Discours
du président Bush à l’Académie militaire de West Point
(01/06/2002)
…
L’histoire
a aussi lancé un appel à votre génération. Au cours de votre
dernière année à West Point, l’Amérique a été attaquée par
un ennemi impitoyable et ingénieux. Vous êtes diplômés de cette
Académie en temps de guerre et assumerez votre place dans un
appareil militaire américain qui est puissant et honorable. Notre
guerre contre le terrorisme ne fait que commencer, mais en
Afghanistan le début s’est déjà soldé par une victoire.
Je
suis fier des hommes et des femmes qui se sont battus quand j’en ai
donné l’ordre. L’Amérique est profondément reconnaissante à
tous ceux qui ont servi la cause de la liberté et à tous ceux qui
ont donné leur vie pour la défendre. Cette nation respecte et fait
confiance à ses militaires, et nous avons confiance dans vos
victoires à venir.
Cette
guerre connaîtra de nombreux revirements que nous ne pouvons pas
prévoir. Il n’empêche que je suis certain d’une chose : où
que nous le portions, le drapeau américain sera le symbole non
seulement de notre puissance, mais aussi de la liberté. La cause
nationale a toujours été plus grande que la défense nationale.
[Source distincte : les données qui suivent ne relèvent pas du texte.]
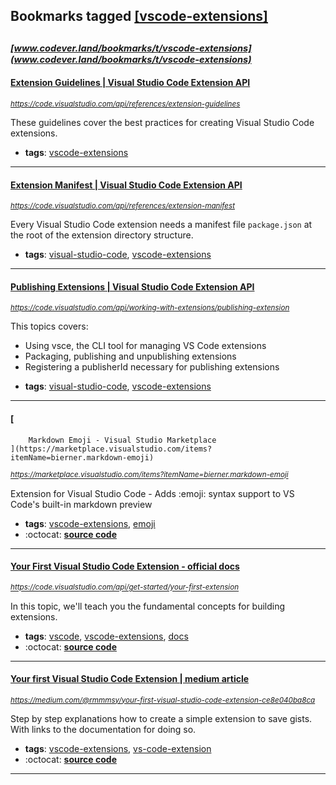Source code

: ## Bookmarks tagged [[vscode-extensions]](https://www.codever.land/search?q=[vscode-extensions])

_<sup><sup>[www.codever.land/bookmarks/t/vscode-extensions](www.codever.land/bookmarks/t/vscode-extensions)</sup></sup>_
---
#### [Extension Guidelines | Visual Studio Code Extension API](https://code.visualstudio.com/api/references/extension-guidelines)
_<sup>https://code.visualstudio.com/api/references/extension-guidelines</sup>_

These guidelines cover the best practices for creating Visual Studio Code extensions.


* **tags**: [vscode-extensions](../tagged/vscode-extensions.md)
---
#### [Extension Manifest | Visual Studio Code Extension API](https://code.visualstudio.com/api/references/extension-manifest)
_<sup>https://code.visualstudio.com/api/references/extension-manifest</sup>_

Every Visual Studio Code extension needs a manifest file `package.json` at the root of the extension directory structure. 


* **tags**: [visual-studio-code](../tagged/visual-studio-code.md), [vscode-extensions](../tagged/vscode-extensions.md)
---
#### [Publishing Extensions | Visual Studio Code Extension API](https://code.visualstudio.com/api/working-with-extensions/publishing-extension)
_<sup>https://code.visualstudio.com/api/working-with-extensions/publishing-extension</sup>_

This topics covers:
- Using vsce, the CLI tool for managing VS Code extensions
- Packaging, publishing and unpublishing extensions
- Registering a publisherId necessary for publishing extensions

* **tags**: [visual-studio-code](../tagged/visual-studio-code.md), [vscode-extensions](../tagged/vscode-extensions.md)
---
#### [
        Markdown Emoji - Visual Studio Marketplace
    ](https://marketplace.visualstudio.com/items?itemName=bierner.markdown-emoji)
_<sup>https://marketplace.visualstudio.com/items?itemName=bierner.markdown-emoji</sup>_

Extension for Visual Studio Code - Adds :emoji: syntax support to VS Code's built-in markdown preview
* **tags**: [vscode-extensions](../tagged/vscode-extensions.md), [emoji](../tagged/emoji.md)
* :octocat: **[source code](https://github.com/mjbvz/vscode-markdown-emoji)**
---
#### [Your First Visual Studio Code Extension - official docs](https://code.visualstudio.com/api/get-started/your-first-extension)
_<sup>https://code.visualstudio.com/api/get-started/your-first-extension</sup>_

In this topic, we'll teach you the fundamental concepts for building extensions. 
* **tags**: [vscode](../tagged/vscode.md), [vscode-extensions](../tagged/vscode-extensions.md), [docs](../tagged/docs.md)
* :octocat: **[source code](https://github.com/microsoft/vscode-extension-samples/tree/master/helloworld-sample)**
---
#### [Your first Visual Studio Code Extension | medium article](https://medium.com/@rmmmsy/your-first-visual-studio-code-extension-ce8e040ba8ca)
_<sup>https://medium.com/@rmmmsy/your-first-visual-studio-code-extension-ce8e040ba8ca</sup>_

Step by step explanations how to create a simple extension to save gists. With links to the documentation for doing so.
* **tags**: [vscode-extensions](../tagged/vscode-extensions.md), [vs-code-extension](../tagged/vs-code-extension.md)
* :octocat: **[source code](https://github.com/ramsaylanier/vs-code-gist-generator)**
---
Nous nous battons, comme nous l’avons toujours fait, pour une paix
équitable, une paix qui favorise la liberté de l’homme. Nous
défendrons la paix contre les menaces émises par les terroristes et
les tyrans. Nous préserverons la paix en élaborant de bonnes
relations entre les grandes puissances. Et nous généraliserons la
paix en encourageant des sociétés libres et ouvertes dans tous les
continents.
Les
États-Unis ont l’occasion de bâtir cette paix juste, et c’est
leur devoir. À partir de maintenant, c’est aussi votre défi, et
nous répondrons à ce défi ensemble. Vous porterez l’uniforme
d’un grand pays comme nul autre. L’Amérique n’a pas d’empire
à élargir ou d’utopie à mettre en place. Nous souhaitons
simplement aux autres ce que nous souhaitons pour nous-mêmes :
la protection contre la violence, les fruits de la liberté et
l’espoir d’une vie meilleure.
En
défendant la paix, nous nous heurtons à une menace qui n’a pas de
précédent. Par le passé, les ennemis avaient besoin de grandes
armées et de grandes capacités industrielles pour mettre en danger
le peuple américain et notre nation. Les attaques perpétrées le 11
septembre n’ont nécessité que quelques centaines de dollars entre
les mains de quelques dizaines d’hommes diaboliques et pleins
d’illusions. Il a fallu moins que le coût d’un char pour causer
tout le chaos et les souffrances dont ils sont responsables. Le
danger n’a pas disparu. Ce gouvernement et le peuple américain
sont aux aguets ; nous sommes
prêts, car nous savons que les terroristes ne manquent jamais ni
d’argent, ni d’hommes, ni de plans.
Le
danger le plus grave qui menace la liberté se situe à la croisée
périlleuse des chemins que sont le radicalisme et la technologie.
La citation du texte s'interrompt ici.